[The problem]
Beginning with the line below that contains "The supported operating" and ending with the line that contains "can be found on", copy every line exactly. Copy nothing else.

[Data shown]
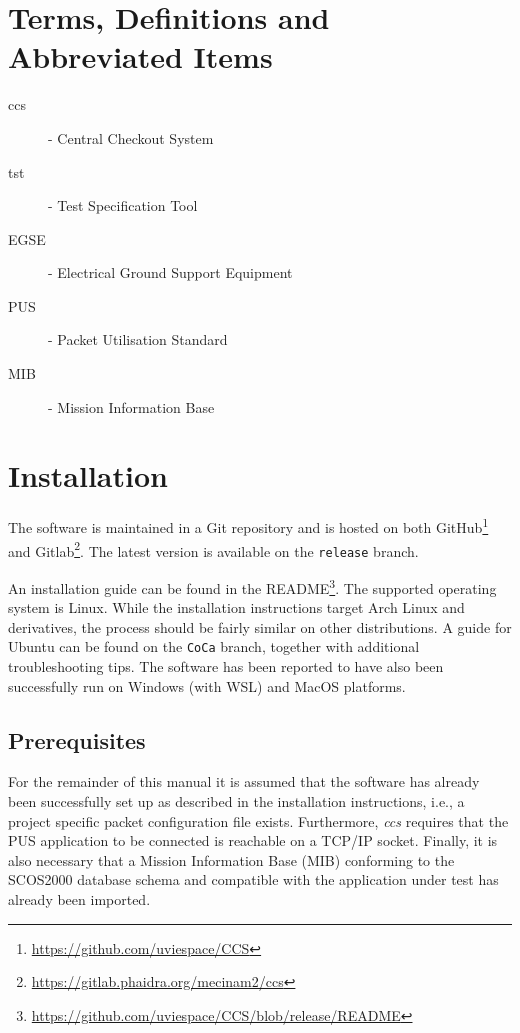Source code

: \chapter{Terms, Definitions and Abbreviated Items}
\begin{description}
\item [ccs] - Central Checkout System
\item [tst] - Test Specification Tool
\item [EGSE] - Electrical Ground Support Equipment
\item [PUS] - Packet Utilisation Standard
\item [MIB] - Mission Information Base
\end{description}

\chapter{Installation}

The software is maintained in a Git repository and is hosted on both GitHub\footnote{\href{https://github.com/uviespace/CCS}{\url{https://github.com/uviespace/CCS}}}
and Gitlab\footnote{\href{https://gitlab.phaidra.org/mecinam2/ccs}{\url{https://gitlab.phaidra.org/mecinam2/ccs}}}. The latest version is available on the \texttt{release} branch.

An installation guide can be found in the README\footnote{\href{https://github.com/uviespace/CCS/blob/release/README}{\url{https://github.com/uviespace/CCS/blob/release/README}}}.
The supported operating system is Linux. While the installation instructions target Arch Linux and derivatives, the process should be fairly similar on other distributions. A guide for Ubuntu
can be found on the \texttt{CoCa} branch, together with additional troubleshooting tips. The software has been reported to have also been successfully run on Windows (with WSL) and MacOS platforms.

\section{Prerequisites}
For the remainder of this manual it is assumed that the software has already been successfully set up as described in the installation instructions, i.e., a project specific packet
configuration file exists. Furthermore, \textit{ccs} requires that the PUS application to be connected is reachable on a TCP/IP socket.
Finally, it is also necessary that a Mission Information Base (MIB) conforming to the SCOS2000 database schema and compatible with the application under test has already been imported.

[Reply to the task]
The supported operating system is Linux. While the installation instructions target Arch Linux and derivatives, the process should be fairly similar on other distributions. A guide for Ubuntu
can be found on the \texttt{CoCa} branch, together with additional troubleshooting tips. The software has been reported to have also been successfully run on Windows (with WSL) and MacOS platforms.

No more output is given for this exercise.